Jackler v. Byrne
658 F.3d 225
| 2d Cir. | 2011Background
- Jackler joined Middletown Police Department as a probationary officer in Jan 2005; Byrne was MPD Chief, Rickard and Freeman were lieutenants; Board of Police Commissioners made hiring/retention decisions based on Byrne/Rickard/Freeman’s recommendations.
- On Jan 5, 2006, Jones alleged Metakes punched him during an arrest; Jones filed a civilian complaint alleging excessive force with MPD; Jones’s complaint warned about false statements.
- Jackler witnessed Metakes’s conduct and prepared a truthful supplementary report on Jan 11, 2006.
- Freeman directed Jackler to file a supplementary report; Jackler filed a truthful report and refused to alter it to conceal misconduct.
- On Jan 19, 2006, Byrne and Rickard, at a Board meeting, sought to have Jackler terminated using misrepresented information; the Board voted to dismiss him as a probationary officer.
- District court dismissed the complaint under Garcetti v. Ceballos and Weintraub, but the Second Circuit vacated the dismissal regarding First Amendment retaliation claims and remanded for trial.
Issues
| Issue | Plaintiff's Argument | Defendant's Argument | Held |
|---|---|---|---|
| Whether refusals to retract a truthful report are protected First Amendment speech | Jackler acted as a citizen when refusing to lie | Speech was under official duties, not citizen speech | Yes, protected as citizen speech on public concern |
| Whether Garcetti/Weintraub preclude protection for refusals to lie | Garcetti/Weintraub do not bar protection for refusals to lie | Speech in discharge of duties has no civilian analogue | Garcetti/Weintraub do not bar protection for refusals to lie when civilian analogue exists. |
| Whether defendants' actions against Jackler were retaliatory for protected speech | Retaliation occurred for refusals to alter truthful report | Actions justified by departmental interests and discipline | Retaliation claims survive the First Amendment analysis |
| Whether qualified immunity applies to defendants | Qualified immunity does not defeat First Amendment claim | Precedent unclear after Garcetti/Weintraub | Qualified immunity discussed; panel leaves for district court to decide merits in light of pre-existing law. |
Key Cases Cited
- Garcetti v. Ceballos, 547 U.S. 410 (U.S. 2006) (public employee speech analysis; two inquiries: public concern and citizen vs. employee speech)
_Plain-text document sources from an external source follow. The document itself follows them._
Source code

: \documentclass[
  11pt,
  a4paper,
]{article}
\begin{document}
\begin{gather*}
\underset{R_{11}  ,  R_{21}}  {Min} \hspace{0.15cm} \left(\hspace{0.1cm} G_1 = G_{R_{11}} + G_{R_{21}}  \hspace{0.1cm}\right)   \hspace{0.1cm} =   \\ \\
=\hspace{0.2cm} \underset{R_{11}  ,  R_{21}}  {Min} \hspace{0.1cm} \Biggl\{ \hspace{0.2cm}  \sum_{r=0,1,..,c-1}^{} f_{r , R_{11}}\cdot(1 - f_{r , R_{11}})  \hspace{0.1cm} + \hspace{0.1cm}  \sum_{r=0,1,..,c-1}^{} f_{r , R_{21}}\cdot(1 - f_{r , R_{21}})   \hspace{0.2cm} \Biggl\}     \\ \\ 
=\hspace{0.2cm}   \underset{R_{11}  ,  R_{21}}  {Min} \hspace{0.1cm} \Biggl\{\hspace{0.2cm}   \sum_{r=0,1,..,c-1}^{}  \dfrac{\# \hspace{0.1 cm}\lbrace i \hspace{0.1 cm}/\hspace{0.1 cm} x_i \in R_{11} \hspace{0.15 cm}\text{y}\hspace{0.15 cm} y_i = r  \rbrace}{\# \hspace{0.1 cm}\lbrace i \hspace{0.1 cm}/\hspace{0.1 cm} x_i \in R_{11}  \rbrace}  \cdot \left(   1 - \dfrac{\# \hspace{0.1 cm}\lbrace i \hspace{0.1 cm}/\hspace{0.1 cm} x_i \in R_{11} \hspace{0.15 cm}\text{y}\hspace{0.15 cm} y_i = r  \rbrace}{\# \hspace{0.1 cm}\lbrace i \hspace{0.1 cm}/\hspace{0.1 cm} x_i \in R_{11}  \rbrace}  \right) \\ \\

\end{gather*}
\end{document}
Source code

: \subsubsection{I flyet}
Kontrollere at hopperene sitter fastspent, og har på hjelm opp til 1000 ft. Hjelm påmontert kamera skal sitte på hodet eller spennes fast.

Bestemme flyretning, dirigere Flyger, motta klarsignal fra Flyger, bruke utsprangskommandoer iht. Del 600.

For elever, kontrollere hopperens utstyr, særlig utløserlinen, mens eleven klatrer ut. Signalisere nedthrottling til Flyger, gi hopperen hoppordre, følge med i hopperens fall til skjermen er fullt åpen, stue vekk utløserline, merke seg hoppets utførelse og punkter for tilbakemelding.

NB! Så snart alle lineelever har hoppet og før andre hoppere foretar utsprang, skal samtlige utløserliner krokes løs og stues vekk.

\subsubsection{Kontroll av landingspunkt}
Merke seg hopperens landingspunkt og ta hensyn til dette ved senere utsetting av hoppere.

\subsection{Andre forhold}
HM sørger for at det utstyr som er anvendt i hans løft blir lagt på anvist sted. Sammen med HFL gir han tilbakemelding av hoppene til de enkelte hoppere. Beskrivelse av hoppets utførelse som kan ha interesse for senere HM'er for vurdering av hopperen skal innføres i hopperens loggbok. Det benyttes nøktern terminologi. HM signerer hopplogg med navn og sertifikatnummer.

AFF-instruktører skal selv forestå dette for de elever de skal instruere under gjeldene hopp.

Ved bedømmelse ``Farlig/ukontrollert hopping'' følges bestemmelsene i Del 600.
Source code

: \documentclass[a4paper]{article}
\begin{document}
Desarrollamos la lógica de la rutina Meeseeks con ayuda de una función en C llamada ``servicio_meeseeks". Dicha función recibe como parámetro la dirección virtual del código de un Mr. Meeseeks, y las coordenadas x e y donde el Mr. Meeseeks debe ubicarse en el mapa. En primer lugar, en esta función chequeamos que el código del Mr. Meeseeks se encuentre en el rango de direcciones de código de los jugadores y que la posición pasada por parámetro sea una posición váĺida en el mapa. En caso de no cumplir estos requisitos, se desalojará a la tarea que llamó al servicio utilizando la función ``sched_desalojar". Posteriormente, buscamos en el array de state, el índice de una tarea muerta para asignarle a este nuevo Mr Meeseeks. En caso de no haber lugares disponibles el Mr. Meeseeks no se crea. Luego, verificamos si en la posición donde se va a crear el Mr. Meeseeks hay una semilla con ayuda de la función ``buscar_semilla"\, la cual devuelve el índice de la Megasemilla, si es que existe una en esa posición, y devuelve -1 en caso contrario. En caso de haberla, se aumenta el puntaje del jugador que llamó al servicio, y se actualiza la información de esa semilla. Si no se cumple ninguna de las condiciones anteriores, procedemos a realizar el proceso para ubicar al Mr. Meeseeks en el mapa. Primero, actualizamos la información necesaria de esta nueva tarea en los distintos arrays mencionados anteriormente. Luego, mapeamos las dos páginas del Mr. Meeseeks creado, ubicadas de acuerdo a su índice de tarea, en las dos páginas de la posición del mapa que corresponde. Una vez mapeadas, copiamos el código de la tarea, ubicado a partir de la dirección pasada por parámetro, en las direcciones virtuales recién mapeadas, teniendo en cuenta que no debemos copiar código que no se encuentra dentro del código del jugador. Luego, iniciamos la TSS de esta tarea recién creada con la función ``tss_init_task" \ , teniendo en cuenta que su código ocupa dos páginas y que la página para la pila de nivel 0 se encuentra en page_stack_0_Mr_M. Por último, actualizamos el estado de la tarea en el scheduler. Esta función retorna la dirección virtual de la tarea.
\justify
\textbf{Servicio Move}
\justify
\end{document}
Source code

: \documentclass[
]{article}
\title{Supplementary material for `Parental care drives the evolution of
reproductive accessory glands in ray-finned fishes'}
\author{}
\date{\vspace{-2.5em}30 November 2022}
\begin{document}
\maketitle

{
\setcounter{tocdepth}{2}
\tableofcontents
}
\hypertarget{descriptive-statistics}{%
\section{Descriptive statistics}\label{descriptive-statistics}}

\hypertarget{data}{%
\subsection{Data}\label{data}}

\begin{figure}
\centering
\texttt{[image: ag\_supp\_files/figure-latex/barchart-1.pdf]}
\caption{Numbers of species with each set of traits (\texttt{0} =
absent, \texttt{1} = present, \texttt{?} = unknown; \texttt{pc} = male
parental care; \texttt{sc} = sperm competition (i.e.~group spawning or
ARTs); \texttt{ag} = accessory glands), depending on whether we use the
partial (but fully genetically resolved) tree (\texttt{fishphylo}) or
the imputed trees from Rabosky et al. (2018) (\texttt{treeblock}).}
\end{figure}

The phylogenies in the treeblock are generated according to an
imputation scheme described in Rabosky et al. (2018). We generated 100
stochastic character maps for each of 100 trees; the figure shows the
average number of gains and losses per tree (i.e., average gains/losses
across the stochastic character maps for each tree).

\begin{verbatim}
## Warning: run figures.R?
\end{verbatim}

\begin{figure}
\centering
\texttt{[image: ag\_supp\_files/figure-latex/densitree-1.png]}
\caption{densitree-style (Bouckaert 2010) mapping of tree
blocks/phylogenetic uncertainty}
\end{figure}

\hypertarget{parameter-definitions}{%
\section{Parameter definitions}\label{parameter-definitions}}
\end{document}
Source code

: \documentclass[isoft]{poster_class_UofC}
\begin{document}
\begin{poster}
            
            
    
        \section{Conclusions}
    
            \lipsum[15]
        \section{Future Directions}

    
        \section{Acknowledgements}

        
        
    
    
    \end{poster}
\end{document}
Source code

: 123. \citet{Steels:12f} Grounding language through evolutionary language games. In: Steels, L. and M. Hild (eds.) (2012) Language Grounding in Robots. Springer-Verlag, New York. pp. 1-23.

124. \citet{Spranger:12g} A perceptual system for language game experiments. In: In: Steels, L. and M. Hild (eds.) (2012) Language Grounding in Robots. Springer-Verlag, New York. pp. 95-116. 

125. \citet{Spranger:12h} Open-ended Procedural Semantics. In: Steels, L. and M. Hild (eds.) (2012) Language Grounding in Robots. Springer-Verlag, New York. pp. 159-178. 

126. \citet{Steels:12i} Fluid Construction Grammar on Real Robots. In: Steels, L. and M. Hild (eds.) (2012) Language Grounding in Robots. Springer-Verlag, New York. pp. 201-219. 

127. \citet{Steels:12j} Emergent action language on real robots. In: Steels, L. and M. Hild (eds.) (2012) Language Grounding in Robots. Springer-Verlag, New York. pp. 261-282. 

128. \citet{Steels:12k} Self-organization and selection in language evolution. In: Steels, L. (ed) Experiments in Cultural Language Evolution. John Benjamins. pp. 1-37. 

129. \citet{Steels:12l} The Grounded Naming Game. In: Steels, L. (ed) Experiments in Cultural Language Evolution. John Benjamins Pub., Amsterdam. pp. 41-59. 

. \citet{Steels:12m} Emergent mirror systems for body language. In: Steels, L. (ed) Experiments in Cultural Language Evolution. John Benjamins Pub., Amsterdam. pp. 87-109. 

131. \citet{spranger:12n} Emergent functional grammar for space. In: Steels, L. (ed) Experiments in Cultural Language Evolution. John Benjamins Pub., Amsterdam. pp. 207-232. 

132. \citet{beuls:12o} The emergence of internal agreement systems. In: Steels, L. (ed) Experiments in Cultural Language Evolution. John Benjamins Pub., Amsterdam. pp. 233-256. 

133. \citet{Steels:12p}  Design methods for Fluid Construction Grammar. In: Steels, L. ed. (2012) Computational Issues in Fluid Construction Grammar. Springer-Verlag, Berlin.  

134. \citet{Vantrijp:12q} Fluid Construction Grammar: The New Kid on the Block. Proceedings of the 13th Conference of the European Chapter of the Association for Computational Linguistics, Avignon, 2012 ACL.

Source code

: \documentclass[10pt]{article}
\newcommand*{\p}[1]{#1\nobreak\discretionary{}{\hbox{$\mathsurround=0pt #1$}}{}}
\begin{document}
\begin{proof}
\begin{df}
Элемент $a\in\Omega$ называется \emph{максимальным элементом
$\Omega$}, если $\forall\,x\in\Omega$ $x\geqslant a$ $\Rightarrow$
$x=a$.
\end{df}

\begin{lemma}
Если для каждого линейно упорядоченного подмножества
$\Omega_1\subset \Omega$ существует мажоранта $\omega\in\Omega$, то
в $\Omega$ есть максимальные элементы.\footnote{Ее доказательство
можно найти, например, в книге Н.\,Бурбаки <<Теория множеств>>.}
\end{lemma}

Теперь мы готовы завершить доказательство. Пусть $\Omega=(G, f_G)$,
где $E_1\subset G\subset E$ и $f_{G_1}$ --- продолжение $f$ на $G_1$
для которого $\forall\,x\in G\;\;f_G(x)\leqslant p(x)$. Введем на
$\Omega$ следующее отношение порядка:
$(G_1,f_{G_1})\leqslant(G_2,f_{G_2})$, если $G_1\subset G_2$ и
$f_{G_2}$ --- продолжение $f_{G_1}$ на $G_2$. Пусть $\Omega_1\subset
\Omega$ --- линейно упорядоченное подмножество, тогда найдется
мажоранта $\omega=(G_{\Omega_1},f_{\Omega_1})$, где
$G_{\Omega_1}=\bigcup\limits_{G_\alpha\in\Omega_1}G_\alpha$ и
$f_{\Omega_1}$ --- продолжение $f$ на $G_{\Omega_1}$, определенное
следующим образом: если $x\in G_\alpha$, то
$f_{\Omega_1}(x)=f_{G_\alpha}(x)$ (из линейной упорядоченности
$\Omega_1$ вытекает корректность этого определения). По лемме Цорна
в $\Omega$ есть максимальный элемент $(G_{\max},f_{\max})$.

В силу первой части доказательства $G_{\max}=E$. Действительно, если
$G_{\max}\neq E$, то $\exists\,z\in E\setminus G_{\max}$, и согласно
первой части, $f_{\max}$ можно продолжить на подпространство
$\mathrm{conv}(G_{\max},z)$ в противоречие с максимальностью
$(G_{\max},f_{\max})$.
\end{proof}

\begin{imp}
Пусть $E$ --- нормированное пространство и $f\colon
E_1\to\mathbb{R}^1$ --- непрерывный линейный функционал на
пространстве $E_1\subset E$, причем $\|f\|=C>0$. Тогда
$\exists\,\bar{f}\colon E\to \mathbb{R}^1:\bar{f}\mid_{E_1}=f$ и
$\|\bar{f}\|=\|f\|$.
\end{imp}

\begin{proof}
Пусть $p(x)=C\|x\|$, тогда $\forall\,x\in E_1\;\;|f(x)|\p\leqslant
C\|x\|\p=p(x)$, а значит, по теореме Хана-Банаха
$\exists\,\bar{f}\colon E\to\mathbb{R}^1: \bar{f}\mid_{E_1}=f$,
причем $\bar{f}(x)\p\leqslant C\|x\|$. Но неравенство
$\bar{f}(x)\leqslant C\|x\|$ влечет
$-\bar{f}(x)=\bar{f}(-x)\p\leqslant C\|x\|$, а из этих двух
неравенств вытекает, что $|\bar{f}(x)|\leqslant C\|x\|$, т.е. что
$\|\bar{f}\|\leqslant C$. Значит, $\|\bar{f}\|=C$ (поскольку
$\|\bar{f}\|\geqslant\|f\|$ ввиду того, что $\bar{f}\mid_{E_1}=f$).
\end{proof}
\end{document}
- Weintraub v. Board of Education, 593 F.3d 196 (2d Cir. 2010) (speech with civilian analogue remains protected; limits of Garcetti/Weintraub)
- Connick v. Myers, 461 U.S. 138 (U.S. 1983) (public employee speech protection; balancing test when speech concerns public matters)
- Pickering v. Board of Education, 391 U.S. 563 (U.S. 1968) (balances government interests against employee speech on public concerns)
- Waters v. Churchill, 511 U.S. 661 (U.S. 1994) (plurality on speech by public employees in official settings)
- Rankin v. McPherson, 483 U.S. 378 (U.S. 1987) (speech involving public concerns and civic duties)
- Kaluczky v. City of White Plains, 57 F.3d 202 (2d Cir. 1995) (voluntarily testifying as a citizen protected; not a free pass for false statements)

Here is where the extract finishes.